Dataset records

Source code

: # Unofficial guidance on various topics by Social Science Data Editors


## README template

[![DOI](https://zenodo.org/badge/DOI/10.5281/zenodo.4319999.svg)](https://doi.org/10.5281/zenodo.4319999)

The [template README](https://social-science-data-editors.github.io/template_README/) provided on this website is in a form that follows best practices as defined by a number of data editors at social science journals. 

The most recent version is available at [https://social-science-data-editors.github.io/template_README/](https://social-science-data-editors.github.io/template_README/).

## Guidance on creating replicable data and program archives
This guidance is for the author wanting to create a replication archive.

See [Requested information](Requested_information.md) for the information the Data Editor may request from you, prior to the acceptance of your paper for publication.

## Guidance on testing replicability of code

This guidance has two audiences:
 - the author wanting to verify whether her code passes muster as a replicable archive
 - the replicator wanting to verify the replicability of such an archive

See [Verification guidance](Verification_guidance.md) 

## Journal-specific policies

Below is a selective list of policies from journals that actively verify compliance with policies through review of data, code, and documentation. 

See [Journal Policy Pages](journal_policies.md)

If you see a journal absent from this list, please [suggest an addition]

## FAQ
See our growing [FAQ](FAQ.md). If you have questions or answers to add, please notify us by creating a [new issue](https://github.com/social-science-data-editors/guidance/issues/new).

What this task involves
Please set down the material above once more, word for word.

Exercise solution
Source code

: # Unofficial guidance on various topics by Social Science Data Editors


## README template

[![DOI](https://zenodo.org/badge/DOI/10.5281/zenodo.4319999.svg)](https://doi.org/10.5281/zenodo.4319999)

The [template README](https://social-science-data-editors.github.io/template_README/) provided on this website is in a form that follows best practices as defined by a number of data editors at social science journals. 

The most recent version is available at [https://social-science-data-editors.github.io/template_README/](https://social-science-data-editors.github.io/template_README/).

## Guidance on creating replicable data and program archives
This guidance is for the author wanting to create a replication archive.

See [Requested information](Requested_information.md) for the information the Data Editor may request from you, prior to the acceptance of your paper for publication.

## Guidance on testing replicability of code

This guidance has two audiences:
 - the author wanting to verify whether her code passes muster as a replicable archive
 - the replicator wanting to verify the replicability of such an archive

See [Verification guidance](Verification_guidance.md) 

## Journal-specific policies

Below is a selective list of policies from journals that actively verify compliance with policies through review of data, code, and documentation. 

See [Journal Policy Pages](journal_policies.md)

If you see a journal absent from this list, please [suggest an addition]

## FAQ
See our growing [FAQ](FAQ.md). If you have questions or answers to add, please notify us by creating a [new issue](https://github.com/social-science-data-editors/guidance/issues/new).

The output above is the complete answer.